- **TASK REQUIREMENTS**
Each record should be set down again so that it matches the original exactly.

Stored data

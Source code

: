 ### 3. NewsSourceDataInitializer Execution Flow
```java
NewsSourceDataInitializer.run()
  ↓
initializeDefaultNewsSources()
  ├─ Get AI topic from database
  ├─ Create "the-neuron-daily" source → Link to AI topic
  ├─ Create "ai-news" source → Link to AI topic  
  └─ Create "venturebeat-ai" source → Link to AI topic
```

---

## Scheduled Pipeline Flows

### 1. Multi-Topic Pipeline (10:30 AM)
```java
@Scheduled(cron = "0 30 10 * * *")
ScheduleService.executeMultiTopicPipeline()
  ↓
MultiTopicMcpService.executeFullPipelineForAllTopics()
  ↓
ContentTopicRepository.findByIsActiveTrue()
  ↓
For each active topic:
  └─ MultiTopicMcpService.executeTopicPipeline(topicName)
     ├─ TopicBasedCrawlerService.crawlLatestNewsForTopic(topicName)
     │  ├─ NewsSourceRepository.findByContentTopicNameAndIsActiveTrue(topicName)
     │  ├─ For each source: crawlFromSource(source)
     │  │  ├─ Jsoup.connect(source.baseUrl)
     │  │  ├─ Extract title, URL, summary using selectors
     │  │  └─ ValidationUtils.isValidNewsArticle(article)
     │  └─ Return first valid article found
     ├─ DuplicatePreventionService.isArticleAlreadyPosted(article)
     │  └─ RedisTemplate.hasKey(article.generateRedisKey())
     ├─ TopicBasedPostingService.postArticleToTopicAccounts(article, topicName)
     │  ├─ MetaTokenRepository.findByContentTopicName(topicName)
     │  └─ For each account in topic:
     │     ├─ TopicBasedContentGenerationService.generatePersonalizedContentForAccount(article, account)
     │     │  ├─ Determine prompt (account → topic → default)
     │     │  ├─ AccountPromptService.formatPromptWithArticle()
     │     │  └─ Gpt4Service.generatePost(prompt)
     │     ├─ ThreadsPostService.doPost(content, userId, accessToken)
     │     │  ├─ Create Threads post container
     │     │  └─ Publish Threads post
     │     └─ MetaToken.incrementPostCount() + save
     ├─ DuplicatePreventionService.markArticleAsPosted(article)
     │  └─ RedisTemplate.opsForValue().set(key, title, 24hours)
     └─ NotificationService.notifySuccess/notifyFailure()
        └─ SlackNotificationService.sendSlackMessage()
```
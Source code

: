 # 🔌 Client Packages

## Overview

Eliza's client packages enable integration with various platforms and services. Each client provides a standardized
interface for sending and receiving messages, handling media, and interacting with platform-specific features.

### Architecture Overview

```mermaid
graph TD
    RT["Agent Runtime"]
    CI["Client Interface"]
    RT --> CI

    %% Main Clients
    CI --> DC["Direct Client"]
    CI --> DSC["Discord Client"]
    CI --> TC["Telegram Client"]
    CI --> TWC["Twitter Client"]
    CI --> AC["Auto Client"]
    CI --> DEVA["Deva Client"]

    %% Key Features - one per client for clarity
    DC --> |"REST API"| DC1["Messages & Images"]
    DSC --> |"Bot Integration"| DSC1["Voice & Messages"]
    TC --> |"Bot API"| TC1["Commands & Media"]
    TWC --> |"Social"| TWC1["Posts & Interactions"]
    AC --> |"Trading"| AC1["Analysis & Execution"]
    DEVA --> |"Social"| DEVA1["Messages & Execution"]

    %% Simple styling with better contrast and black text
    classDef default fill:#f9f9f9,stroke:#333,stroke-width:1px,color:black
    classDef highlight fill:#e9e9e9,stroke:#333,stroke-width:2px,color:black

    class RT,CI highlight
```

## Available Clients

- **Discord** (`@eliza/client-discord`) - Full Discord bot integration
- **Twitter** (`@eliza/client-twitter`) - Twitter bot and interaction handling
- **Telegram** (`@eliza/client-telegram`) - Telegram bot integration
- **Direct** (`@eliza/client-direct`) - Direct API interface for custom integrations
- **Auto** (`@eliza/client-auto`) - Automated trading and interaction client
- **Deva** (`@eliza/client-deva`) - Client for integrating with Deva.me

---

- **ANSWER SECTION**
Source code

: ### 3. NewsSourceDataInitializer Execution Flow
```java
NewsSourceDataInitializer.run()
  ↓
initializeDefaultNewsSources()
  ├─ Get AI topic from database
  ├─ Create "the-neuron-daily" source → Link to AI topic
  ├─ Create "ai-news" source → Link to AI topic  
  └─ Create "venturebeat-ai" source → Link to AI topic
```

---

## Scheduled Pipeline Flows

### 1. Multi-Topic Pipeline (10:30 AM)
```java
@Scheduled(cron = "0 30 10 * * *")
ScheduleService.executeMultiTopicPipeline()
  ↓
MultiTopicMcpService.executeFullPipelineForAllTopics()
  ↓
ContentTopicRepository.findByIsActiveTrue()
  ↓
For each active topic:
  └─ MultiTopicMcpService.executeTopicPipeline(topicName)
     ├─ TopicBasedCrawlerService.crawlLatestNewsForTopic(topicName)
     │  ├─ NewsSourceRepository.findByContentTopicNameAndIsActiveTrue(topicName)
     │  ├─ For each source: crawlFromSource(source)
     │  │  ├─ Jsoup.connect(source.baseUrl)
     │  │  ├─ Extract title, URL, summary using selectors
     │  │  └─ ValidationUtils.isValidNewsArticle(article)
     │  └─ Return first valid article found
     ├─ DuplicatePreventionService.isArticleAlreadyPosted(article)
     │  └─ RedisTemplate.hasKey(article.generateRedisKey())
     ├─ TopicBasedPostingService.postArticleToTopicAccounts(article, topicName)
     │  ├─ MetaTokenRepository.findByContentTopicName(topicName)
     │  └─ For each account in topic:
     │     ├─ TopicBasedContentGenerationService.generatePersonalizedContentForAccount(article, account)
     │     │  ├─ Determine prompt (account → topic → default)
     │     │  ├─ AccountPromptService.formatPromptWithArticle()
     │     │  └─ Gpt4Service.generatePost(prompt)
     │     ├─ ThreadsPostService.doPost(content, userId, accessToken)
     │     │  ├─ Create Threads post container
     │     │  └─ Publish Threads post
     │     └─ MetaToken.incrementPostCount() + save
     ├─ DuplicatePreventionService.markArticleAsPosted(article)
     │  └─ RedisTemplate.opsForValue().set(key, title, 24hours)
     └─ NotificationService.notifySuccess/notifyFailure()
        └─ SlackNotificationService.sendSlackMessage()
```
Source code

: # 🔌 Client Packages

## Overview

Eliza's client packages enable integration with various platforms and services. Each client provides a standardized
interface for sending and receiving messages, handling media, and interacting with platform-specific features.

### Architecture Overview

```mermaid
graph TD
    RT["Agent Runtime"]
    CI["Client Interface"]
    RT --> CI

    %% Main Clients
    CI --> DC["Direct Client"]
    CI --> DSC["Discord Client"]
    CI --> TC["Telegram Client"]
    CI --> TWC["Twitter Client"]
    CI --> AC["Auto Client"]
    CI --> DEVA["Deva Client"]

    %% Key Features - one per client for clarity
    DC --> |"REST API"| DC1["Messages & Images"]
    DSC --> |"Bot Integration"| DSC1["Voice & Messages"]
    TC --> |"Bot API"| TC1["Commands & Media"]
    TWC --> |"Social"| TWC1["Posts & Interactions"]
    AC --> |"Trading"| AC1["Analysis & Execution"]
    DEVA --> |"Social"| DEVA1["Messages & Execution"]

    %% Simple styling with better contrast and black text
    classDef default fill:#f9f9f9,stroke:#333,stroke-width:1px,color:black
    classDef highlight fill:#e9e9e9,stroke:#333,stroke-width:2px,color:black

    class RT,CI highlight
```

## Available Clients

- **Discord** (`@eliza/client-discord`) - Full Discord bot integration
- **Twitter** (`@eliza/client-twitter`) - Twitter bot and interaction handling
- **Telegram** (`@eliza/client-telegram`) - Telegram bot integration
- **Direct** (`@eliza/client-direct`) - Direct API interface for custom integrations
- **Auto** (`@eliza/client-auto`) - Automated trading and interaction client
- **Deva** (`@eliza/client-deva`) - Client for integrating with Deva.me

---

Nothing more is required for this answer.